*Problem*: Tell how many lines contain the string "wartości" in the material underneath; the reply is that number and no more.

++++ Dataset records ++++

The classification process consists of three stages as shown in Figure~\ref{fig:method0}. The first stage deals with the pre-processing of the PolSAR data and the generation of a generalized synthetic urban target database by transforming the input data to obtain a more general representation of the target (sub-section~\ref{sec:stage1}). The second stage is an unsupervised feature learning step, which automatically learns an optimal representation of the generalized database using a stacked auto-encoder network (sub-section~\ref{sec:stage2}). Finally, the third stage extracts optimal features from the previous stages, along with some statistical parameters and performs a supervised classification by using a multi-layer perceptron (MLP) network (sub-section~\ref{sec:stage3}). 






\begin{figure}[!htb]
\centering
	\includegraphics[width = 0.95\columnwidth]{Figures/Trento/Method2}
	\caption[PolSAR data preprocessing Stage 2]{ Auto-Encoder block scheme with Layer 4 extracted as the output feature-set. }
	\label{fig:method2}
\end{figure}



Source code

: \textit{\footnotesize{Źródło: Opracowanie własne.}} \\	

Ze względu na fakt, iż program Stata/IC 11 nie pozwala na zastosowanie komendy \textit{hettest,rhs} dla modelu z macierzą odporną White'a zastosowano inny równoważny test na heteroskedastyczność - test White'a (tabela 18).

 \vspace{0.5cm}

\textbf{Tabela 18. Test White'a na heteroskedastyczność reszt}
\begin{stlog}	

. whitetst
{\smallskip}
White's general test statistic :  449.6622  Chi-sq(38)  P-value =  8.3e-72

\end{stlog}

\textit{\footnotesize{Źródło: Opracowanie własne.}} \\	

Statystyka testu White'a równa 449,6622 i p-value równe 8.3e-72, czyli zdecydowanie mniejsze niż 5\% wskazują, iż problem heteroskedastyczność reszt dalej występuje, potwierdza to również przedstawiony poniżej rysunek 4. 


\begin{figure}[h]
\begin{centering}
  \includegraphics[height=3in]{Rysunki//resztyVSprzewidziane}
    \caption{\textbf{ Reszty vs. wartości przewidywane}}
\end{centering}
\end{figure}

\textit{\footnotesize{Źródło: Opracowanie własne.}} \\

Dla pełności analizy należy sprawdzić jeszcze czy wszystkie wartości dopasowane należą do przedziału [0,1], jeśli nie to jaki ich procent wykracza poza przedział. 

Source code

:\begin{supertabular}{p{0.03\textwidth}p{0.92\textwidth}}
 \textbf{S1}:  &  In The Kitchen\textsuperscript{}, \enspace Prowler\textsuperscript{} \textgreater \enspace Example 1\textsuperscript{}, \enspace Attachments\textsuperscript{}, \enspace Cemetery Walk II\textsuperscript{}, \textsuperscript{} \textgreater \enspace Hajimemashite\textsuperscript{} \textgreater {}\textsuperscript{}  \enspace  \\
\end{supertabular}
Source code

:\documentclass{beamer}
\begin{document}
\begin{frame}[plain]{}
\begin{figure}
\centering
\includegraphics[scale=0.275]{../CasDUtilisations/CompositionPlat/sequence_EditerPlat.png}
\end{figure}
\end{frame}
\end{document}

++++
++++ Dataset records ++++

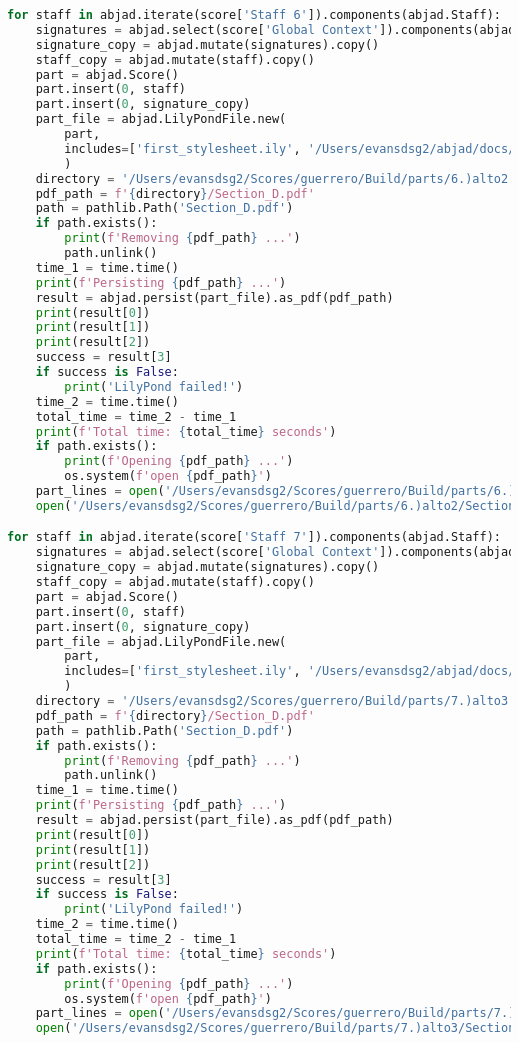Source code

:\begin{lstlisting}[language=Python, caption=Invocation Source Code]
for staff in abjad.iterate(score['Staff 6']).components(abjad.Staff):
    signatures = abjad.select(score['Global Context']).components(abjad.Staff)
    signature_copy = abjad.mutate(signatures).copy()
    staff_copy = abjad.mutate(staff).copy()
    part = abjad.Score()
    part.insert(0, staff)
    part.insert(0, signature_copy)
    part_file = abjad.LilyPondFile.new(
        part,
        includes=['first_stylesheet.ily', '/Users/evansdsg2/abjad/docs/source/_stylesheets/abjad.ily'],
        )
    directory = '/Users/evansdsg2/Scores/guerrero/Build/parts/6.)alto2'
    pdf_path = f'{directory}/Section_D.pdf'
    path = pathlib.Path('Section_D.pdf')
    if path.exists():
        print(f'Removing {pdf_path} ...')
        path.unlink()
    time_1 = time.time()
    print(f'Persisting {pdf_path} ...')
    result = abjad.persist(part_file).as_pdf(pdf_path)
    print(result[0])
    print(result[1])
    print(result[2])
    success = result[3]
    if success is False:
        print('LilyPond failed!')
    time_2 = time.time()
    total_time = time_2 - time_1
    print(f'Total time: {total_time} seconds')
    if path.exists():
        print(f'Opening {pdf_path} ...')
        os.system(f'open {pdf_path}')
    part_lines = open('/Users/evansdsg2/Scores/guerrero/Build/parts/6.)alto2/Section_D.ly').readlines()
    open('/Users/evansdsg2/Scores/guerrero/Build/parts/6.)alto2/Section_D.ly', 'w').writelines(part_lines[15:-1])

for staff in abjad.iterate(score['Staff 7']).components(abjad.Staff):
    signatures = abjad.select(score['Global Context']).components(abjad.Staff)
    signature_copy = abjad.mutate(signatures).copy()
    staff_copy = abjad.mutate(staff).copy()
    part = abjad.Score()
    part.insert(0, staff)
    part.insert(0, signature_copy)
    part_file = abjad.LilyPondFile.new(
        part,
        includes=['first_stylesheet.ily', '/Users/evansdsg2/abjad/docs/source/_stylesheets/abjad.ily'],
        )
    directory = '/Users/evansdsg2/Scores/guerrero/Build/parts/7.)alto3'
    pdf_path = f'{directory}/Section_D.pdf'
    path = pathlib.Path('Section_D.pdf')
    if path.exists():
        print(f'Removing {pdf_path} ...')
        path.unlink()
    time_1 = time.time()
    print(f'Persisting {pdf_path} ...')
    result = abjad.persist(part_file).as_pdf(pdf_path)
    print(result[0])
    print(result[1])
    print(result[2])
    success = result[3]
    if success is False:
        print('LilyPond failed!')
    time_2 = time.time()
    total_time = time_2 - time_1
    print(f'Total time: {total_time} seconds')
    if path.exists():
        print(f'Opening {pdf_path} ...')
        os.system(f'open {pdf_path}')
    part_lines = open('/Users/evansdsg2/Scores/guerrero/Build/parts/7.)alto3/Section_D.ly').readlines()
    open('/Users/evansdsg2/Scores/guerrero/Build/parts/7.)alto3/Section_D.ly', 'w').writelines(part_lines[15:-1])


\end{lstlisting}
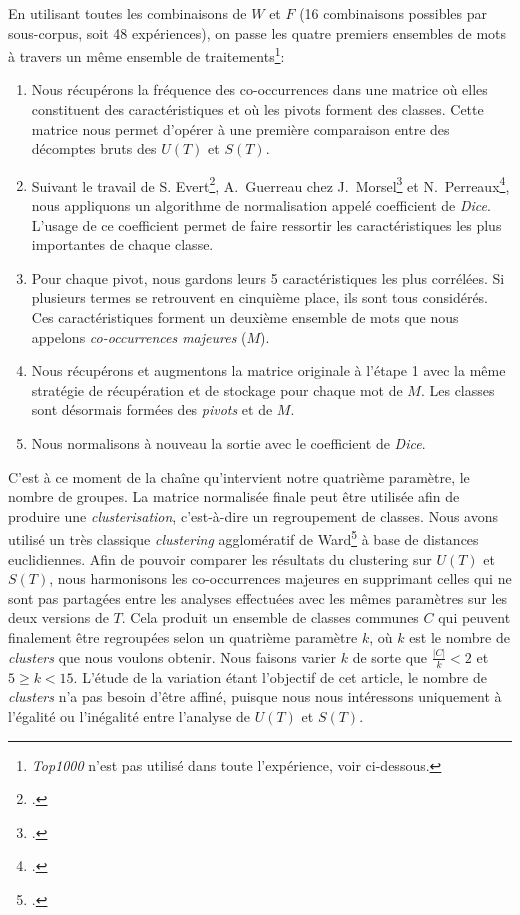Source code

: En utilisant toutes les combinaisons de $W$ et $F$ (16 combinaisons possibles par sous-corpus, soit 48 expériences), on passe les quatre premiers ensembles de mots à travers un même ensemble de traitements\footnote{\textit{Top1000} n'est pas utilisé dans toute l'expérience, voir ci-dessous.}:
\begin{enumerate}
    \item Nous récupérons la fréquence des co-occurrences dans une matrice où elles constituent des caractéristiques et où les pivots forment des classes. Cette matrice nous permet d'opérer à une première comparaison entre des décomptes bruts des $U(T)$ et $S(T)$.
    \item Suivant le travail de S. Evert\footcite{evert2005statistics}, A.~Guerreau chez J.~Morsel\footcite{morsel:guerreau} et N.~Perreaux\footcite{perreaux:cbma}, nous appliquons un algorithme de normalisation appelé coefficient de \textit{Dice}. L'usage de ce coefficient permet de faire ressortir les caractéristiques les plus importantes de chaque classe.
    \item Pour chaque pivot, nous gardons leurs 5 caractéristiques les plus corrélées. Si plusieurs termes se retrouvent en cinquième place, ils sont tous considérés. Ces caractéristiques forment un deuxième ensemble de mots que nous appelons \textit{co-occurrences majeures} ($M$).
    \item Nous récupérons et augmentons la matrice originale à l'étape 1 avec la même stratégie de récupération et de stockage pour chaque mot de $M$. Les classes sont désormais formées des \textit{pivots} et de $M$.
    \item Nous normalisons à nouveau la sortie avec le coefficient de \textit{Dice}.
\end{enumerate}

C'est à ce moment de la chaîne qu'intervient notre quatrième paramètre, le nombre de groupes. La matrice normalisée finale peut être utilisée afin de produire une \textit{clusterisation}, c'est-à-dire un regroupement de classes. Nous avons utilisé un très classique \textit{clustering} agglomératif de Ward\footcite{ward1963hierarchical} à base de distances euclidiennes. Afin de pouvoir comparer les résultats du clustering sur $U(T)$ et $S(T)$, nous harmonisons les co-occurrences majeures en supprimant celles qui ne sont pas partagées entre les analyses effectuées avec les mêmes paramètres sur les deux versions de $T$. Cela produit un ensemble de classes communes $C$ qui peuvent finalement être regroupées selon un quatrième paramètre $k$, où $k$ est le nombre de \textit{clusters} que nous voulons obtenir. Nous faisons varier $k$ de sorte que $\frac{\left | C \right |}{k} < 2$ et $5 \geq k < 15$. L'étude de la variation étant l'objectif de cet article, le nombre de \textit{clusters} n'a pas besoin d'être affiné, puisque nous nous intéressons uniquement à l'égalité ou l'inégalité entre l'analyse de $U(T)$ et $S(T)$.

++++

*Exercise result*: 2